Records shown below:
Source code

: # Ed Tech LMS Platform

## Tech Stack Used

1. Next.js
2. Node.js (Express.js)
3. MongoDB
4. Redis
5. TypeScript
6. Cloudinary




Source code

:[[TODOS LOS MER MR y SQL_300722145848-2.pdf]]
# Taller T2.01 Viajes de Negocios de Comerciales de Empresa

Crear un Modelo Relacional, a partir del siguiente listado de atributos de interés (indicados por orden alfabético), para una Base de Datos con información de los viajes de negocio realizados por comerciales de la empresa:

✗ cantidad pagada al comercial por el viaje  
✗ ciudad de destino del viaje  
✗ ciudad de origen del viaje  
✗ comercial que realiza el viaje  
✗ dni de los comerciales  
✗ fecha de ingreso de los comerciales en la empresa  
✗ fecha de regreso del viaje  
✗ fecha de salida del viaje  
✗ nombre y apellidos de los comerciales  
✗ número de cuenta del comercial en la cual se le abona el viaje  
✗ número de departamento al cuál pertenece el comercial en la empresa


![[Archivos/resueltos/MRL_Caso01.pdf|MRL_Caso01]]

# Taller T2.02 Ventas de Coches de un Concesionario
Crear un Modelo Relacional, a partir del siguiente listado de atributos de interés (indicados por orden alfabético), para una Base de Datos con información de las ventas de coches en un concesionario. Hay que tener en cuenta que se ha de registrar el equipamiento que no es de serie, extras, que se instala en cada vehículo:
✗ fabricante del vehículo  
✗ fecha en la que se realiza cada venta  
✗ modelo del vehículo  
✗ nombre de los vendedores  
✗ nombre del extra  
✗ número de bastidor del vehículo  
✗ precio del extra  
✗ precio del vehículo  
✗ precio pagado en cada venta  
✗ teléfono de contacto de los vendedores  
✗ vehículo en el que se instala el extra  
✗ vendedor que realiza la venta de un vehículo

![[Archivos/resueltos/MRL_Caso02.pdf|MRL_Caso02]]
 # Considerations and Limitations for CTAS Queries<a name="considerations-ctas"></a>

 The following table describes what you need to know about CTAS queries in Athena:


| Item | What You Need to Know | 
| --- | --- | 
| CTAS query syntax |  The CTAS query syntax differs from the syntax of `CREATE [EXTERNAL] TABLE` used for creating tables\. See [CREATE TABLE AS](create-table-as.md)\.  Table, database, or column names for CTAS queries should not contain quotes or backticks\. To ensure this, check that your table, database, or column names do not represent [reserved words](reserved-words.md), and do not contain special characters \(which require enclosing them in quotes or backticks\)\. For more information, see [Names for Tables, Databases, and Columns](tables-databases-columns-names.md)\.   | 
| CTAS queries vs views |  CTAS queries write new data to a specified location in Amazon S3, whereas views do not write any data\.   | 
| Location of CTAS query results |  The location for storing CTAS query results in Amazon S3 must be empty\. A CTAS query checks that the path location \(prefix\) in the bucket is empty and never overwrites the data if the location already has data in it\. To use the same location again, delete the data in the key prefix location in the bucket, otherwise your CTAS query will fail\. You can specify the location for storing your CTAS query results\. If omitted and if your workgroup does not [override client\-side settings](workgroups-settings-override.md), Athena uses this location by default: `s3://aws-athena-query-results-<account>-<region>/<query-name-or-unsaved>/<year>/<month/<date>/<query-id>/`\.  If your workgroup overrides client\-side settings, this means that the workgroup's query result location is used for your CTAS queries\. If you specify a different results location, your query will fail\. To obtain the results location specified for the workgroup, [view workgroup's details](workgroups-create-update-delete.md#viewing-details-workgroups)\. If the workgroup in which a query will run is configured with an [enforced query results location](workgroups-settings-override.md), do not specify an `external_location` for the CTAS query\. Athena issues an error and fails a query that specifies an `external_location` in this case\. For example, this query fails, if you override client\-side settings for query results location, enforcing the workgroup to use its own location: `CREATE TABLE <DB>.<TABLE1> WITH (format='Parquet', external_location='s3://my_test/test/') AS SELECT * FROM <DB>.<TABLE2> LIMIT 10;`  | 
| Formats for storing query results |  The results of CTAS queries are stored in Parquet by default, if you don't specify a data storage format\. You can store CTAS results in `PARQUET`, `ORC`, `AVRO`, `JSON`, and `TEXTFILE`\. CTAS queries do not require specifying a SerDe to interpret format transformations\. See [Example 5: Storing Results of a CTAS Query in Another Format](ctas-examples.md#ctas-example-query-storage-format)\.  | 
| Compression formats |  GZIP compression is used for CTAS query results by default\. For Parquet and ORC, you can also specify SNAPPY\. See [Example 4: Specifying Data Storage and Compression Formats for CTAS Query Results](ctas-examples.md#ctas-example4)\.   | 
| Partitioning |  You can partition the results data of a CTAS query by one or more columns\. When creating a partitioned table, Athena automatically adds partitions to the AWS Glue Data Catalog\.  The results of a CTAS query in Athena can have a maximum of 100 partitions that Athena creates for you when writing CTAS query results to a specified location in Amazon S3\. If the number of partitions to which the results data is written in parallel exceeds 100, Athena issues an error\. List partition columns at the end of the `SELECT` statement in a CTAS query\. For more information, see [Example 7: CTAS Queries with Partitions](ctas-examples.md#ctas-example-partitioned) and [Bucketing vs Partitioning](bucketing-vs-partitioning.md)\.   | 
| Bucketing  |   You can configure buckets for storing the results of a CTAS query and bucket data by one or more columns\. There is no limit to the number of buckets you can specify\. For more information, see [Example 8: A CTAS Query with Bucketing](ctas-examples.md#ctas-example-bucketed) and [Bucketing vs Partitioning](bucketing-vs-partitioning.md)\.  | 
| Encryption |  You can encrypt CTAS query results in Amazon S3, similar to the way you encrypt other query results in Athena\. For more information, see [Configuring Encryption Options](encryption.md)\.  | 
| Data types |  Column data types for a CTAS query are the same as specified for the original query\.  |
End of Records shown.
▸ **What the task requires**
Looking through the entries, count the lines that hold the word "Tech" and state that count alone.

▸ **Result for this task**
2